Crypto security firm Decurity provided insights into the exploit, stating that it involves the LI.FI bridge. “The root cause is a possibility of an arbitrary call with user-controlled data via depositToGasZipERC20() in GasZipFacet, which was deployed 5 days ago,” Decurity explained on X.
“In general, the risks behind routers, cross-chain swaps, etc. are about token approvals. Raw native assets like (unwrapped) ETH are safe from these kinds of hacks b/c they don’t have approvals as an option. Most users & wallets also no longer do “infinite approvals” which gives a smart contract total control on removing any amount of their tokens. It’s important to understand which tokens you’re approving to which contracts.
This dashboard looks for all transactions of a user that intersects Lifi. Not all of these transactions indicate risk- but you can see how, broadly, integrations & layers of tech (like how Metamask bridge uses Lifi on BSC) can complicate how users do or don’t put their assets at risk. Revoke Cash is the most well known approval manager app.
But it’s also good security practice to simply rotate your address. New addresses start with 0 approvals, so starting fresh by moving your tokens to a fresh address is another good security practice.” – commented Carlos Mercado, Data Scientist at Flipside Crypto.
Recent Exploit Mirrors March 2022 Attack
Further analysis by PeckShield alert revealed that the vulnerability is similar to a previous attack on LI.FI’s protocol that occurred on March 20, 2022. That incident saw a bad actor exploit LI.FI’s smart contract, specifically the swapping feature, before bridging.
The attacker manipulated the system to call token contracts directly within their contract’s context, making users who had given infinite approval vulnerable. This exploit resulted in the theft of approximately 205 ETH from 29 wallets, affecting tokens such as USDC, MATIC, RPL, GNO, USDT, MVI, AUDIO, AAVE, JRT, and DAI.

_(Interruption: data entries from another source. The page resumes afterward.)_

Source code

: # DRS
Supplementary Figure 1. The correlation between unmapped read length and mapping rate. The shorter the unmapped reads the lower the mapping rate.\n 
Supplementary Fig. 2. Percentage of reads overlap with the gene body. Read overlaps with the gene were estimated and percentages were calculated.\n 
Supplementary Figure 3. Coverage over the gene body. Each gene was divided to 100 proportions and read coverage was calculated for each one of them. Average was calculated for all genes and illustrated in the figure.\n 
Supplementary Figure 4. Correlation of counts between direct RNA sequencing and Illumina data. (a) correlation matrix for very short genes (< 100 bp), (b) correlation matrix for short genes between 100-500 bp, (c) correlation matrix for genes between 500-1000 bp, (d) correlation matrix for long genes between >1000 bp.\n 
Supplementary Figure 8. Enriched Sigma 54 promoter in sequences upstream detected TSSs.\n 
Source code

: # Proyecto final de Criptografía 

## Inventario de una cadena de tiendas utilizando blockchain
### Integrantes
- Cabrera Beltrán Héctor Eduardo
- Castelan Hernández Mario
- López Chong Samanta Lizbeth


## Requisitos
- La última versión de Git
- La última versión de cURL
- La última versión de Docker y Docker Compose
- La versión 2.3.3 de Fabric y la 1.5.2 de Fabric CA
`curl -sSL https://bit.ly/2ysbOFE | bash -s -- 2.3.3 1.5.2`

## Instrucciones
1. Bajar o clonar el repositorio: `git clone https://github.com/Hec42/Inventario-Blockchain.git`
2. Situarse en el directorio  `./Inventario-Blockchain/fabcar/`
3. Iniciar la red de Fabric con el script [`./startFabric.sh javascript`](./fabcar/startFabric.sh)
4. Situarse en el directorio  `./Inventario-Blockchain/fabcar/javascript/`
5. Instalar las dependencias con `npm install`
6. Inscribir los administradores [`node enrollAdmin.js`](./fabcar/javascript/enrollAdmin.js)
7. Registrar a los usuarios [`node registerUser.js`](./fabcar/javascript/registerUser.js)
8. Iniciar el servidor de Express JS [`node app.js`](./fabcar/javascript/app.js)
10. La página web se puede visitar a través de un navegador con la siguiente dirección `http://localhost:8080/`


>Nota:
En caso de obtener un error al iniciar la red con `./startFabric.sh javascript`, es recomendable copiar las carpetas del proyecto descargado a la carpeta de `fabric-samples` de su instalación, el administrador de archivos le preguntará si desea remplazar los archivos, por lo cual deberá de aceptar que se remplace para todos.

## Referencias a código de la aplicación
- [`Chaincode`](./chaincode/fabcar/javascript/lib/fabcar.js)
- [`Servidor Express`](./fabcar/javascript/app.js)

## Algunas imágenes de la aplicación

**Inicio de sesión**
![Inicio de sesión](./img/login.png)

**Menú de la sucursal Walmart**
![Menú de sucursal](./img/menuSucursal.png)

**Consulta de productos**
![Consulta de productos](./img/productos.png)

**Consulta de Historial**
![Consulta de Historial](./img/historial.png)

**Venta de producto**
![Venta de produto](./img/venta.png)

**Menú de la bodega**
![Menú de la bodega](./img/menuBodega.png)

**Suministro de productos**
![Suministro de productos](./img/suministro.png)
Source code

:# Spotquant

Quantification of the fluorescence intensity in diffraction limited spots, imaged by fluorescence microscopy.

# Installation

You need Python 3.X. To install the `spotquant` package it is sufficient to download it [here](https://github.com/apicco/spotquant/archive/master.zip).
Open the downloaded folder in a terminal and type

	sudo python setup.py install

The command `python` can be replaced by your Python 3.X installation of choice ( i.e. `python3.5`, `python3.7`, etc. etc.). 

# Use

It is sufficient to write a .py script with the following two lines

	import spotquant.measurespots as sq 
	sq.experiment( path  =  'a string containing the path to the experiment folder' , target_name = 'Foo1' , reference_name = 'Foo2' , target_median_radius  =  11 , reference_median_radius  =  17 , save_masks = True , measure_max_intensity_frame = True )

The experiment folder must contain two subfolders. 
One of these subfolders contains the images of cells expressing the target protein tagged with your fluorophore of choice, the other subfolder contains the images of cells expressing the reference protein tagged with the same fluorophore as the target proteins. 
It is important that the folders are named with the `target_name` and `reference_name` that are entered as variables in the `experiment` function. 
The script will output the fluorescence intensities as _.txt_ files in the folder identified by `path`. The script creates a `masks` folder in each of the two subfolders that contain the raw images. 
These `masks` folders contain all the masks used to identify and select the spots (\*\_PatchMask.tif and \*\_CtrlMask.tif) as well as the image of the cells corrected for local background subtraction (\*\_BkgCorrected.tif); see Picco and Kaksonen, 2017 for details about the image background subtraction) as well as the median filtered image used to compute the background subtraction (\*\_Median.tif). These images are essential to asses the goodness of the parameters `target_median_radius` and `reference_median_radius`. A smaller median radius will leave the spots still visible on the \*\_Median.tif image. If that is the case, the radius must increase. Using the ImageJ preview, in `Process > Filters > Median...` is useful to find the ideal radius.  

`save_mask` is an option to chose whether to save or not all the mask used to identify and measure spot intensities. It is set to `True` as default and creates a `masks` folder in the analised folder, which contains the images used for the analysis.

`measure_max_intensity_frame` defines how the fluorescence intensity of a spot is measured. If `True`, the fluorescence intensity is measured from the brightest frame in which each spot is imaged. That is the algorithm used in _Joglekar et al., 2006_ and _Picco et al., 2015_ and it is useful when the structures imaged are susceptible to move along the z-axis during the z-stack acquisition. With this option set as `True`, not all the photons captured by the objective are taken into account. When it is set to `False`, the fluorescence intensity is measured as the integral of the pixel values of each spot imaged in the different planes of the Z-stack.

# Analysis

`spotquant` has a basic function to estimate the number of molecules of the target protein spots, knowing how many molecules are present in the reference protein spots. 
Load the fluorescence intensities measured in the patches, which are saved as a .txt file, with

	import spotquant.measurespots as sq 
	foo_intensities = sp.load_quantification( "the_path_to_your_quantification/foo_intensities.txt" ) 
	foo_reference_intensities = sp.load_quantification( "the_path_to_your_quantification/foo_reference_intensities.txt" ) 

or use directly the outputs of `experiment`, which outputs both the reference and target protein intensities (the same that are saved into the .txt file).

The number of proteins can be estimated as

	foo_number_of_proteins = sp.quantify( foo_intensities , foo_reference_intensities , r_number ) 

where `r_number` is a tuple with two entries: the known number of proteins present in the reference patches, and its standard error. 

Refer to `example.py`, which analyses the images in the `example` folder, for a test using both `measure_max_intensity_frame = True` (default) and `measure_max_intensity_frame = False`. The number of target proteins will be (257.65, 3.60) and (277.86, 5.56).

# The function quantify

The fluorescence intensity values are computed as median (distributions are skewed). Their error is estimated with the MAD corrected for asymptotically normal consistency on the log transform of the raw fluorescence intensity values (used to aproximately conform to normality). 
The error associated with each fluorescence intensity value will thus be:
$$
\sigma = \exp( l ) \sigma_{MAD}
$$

“The bug is basically the same. Are we learning anything from the past lesson(s)?” PeckShield Alert said in a July 16 X post.
Following the 2022 incident, LI.FI disabled all swap methods in its smart contract and worked on developing a fix to prevent future vulnerabilities. However, the recurrence of a similar exploit raises concerns about the platform’s security measures and whether adequate steps were taken to address the vulnerabilities identified in the previous breach.
LI.FI is a liquidity aggregation protocol that allows users to trade across various blockchains, venues, and bridges.